Work task - After locating the line that contains "into the premises" in the data below, set down exactly that line and each one after it through the line that contains "This method of", and nothing more.

Provided entries -
══════════

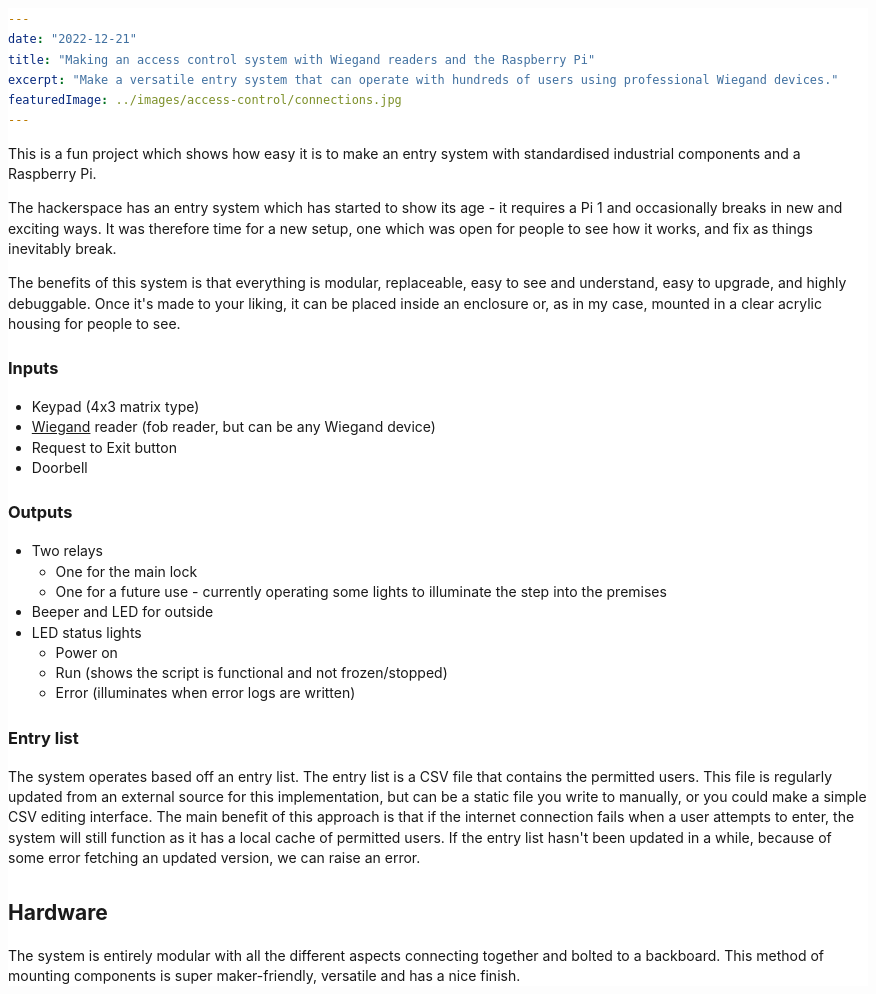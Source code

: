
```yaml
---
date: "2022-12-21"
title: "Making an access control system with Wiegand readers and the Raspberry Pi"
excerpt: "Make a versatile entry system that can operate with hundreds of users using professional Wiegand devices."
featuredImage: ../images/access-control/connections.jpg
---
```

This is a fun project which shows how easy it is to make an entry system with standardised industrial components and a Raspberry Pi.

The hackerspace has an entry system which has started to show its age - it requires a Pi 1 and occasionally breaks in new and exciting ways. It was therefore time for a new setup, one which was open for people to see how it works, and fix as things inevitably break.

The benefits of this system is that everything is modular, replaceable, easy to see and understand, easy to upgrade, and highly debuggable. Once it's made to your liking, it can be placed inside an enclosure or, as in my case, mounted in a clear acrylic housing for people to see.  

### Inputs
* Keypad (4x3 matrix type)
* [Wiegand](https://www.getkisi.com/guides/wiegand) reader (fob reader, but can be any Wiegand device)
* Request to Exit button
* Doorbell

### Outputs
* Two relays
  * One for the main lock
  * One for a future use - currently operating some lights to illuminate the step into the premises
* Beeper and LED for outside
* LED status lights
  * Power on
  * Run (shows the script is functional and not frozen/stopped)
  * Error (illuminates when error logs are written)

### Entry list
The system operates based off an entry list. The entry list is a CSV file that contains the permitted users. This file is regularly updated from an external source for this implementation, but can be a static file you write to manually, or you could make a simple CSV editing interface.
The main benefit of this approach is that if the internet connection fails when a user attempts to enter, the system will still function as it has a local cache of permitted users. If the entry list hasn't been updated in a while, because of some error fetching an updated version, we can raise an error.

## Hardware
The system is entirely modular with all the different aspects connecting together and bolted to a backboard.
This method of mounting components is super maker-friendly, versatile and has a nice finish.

══════════

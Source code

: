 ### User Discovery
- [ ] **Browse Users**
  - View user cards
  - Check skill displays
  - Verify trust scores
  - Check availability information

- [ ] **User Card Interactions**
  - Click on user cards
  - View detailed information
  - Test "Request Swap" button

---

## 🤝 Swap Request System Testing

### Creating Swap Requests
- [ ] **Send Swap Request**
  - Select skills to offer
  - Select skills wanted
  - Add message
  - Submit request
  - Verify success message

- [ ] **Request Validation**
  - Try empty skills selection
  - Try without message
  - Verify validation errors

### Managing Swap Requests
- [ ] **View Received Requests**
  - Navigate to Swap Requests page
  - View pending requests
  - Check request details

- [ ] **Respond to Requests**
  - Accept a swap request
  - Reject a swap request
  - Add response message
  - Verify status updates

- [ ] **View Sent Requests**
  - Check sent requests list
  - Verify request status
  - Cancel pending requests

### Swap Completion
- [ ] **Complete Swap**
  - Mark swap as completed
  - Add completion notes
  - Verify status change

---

══════════

Output for this exercise -
  * One for a future use - currently operating some lights to illuminate the step into the premises
* Beeper and LED for outside
* LED status lights
  * Power on
  * Run (shows the script is functional and not frozen/stopped)
  * Error (illuminates when error logs are written)

### Entry list
The system operates based off an entry list. The entry list is a CSV file that contains the permitted users. This file is regularly updated from an external source for this implementation, but can be a static file you write to manually, or you could make a simple CSV editing interface.
The main benefit of this approach is that if the internet connection fails when a user attempts to enter, the system will still function as it has a local cache of permitted users. If the entry list hasn't been updated in a while, because of some error fetching an updated version, we can raise an error.

## Hardware
The system is entirely modular with all the different aspects connecting together and bolted to a backboard.
This method of mounting components is super maker-friendly, versatile and has a nice finish.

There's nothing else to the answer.